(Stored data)

-- Opening Marker --

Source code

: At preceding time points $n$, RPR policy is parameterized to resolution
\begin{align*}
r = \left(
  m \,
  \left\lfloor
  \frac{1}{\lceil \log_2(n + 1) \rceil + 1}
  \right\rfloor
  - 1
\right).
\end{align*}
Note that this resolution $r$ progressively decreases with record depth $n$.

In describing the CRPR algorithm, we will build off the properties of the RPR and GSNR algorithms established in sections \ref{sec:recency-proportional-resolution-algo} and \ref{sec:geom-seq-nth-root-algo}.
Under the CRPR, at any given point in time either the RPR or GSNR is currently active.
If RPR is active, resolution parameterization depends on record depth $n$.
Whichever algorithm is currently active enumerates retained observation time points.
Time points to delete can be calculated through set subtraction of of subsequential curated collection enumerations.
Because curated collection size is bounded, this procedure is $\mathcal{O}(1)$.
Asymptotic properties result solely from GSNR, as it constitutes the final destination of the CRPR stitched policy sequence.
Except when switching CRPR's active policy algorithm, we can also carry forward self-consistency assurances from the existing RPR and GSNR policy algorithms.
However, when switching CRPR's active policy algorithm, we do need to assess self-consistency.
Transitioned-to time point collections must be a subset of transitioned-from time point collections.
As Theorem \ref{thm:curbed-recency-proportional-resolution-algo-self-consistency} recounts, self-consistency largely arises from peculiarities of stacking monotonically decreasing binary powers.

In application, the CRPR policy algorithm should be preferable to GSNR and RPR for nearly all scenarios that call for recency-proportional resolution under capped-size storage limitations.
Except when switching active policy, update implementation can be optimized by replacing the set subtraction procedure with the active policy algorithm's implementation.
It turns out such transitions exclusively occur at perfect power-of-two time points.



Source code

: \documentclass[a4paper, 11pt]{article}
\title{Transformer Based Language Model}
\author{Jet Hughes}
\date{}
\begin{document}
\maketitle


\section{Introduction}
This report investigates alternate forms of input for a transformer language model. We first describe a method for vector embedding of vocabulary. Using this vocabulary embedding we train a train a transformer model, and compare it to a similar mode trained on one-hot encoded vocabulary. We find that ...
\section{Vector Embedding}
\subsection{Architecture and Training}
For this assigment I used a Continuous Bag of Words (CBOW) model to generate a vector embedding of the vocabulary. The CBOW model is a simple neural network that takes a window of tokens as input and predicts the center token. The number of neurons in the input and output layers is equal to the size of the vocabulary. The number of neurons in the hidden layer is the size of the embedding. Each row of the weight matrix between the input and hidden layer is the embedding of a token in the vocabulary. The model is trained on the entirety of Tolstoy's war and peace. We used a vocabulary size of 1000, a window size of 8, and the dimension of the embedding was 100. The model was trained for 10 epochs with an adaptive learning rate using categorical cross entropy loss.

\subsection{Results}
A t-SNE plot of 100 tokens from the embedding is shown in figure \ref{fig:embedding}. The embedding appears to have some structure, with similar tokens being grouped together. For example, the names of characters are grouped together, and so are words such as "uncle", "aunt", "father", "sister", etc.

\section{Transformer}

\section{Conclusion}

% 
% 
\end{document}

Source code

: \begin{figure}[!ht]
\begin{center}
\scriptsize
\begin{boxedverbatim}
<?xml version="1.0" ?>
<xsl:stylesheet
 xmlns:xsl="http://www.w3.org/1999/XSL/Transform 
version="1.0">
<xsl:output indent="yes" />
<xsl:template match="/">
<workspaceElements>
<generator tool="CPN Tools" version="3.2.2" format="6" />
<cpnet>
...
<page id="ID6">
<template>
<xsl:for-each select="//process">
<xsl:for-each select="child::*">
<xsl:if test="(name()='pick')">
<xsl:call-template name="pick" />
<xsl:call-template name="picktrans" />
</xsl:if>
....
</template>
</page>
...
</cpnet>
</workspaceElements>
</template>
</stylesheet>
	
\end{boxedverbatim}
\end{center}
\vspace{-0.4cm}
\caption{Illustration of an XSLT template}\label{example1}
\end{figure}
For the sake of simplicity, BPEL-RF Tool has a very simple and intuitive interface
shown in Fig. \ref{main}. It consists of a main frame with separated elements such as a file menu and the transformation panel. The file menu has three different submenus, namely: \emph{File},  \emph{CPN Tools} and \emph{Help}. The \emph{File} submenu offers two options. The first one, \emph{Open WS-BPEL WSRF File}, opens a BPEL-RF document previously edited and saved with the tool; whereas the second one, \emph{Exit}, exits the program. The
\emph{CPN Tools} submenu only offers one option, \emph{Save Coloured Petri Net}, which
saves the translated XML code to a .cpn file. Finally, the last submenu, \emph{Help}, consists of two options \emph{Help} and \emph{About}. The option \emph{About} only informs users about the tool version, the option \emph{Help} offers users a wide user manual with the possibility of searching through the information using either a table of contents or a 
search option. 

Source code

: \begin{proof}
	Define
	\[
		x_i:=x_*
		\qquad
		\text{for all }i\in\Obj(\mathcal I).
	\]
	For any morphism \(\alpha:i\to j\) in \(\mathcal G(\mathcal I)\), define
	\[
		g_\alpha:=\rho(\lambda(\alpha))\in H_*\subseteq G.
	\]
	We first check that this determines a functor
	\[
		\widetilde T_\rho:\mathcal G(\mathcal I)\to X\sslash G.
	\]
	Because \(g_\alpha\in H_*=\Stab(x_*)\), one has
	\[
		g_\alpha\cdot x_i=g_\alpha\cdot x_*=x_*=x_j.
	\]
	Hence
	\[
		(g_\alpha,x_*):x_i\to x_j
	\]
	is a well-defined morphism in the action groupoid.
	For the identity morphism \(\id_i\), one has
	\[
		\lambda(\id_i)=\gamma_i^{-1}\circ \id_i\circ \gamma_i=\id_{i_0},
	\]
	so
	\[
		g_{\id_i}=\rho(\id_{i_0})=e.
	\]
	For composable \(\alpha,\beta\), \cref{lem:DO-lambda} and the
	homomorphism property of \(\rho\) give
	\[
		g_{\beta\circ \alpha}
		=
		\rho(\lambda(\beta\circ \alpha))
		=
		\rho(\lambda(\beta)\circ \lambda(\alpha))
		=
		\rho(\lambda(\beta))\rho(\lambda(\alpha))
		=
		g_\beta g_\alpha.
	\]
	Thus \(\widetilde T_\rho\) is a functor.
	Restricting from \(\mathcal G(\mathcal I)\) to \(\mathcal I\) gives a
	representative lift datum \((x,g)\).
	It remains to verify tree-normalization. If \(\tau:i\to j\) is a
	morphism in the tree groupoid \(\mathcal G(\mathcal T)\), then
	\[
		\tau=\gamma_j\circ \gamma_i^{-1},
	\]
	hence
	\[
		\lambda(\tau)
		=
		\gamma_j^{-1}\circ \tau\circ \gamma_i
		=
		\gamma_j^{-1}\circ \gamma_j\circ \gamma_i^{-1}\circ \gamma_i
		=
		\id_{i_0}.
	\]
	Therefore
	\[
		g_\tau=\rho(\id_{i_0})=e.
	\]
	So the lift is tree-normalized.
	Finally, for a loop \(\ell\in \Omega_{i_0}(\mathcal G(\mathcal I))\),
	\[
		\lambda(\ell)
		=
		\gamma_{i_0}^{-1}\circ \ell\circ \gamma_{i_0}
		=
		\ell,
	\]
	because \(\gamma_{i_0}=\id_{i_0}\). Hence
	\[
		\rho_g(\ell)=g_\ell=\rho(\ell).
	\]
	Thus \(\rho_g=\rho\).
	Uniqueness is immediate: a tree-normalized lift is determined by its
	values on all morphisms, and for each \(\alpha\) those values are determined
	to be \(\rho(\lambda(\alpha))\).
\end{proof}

-- Closing Marker --

__TASK ITEM__.
In the records, find every line that has the string "beta" and copy it.

__EXPECTED ANSWER__.
	For composable \(\alpha,\beta\), \cref{lem:DO-lambda} and the
		g_{\beta\circ \alpha}
		\rho(\lambda(\beta\circ \alpha))
		\rho(\lambda(\beta)\circ \lambda(\alpha))
		\rho(\lambda(\beta))\rho(\lambda(\alpha))
		g_\beta g_\alpha.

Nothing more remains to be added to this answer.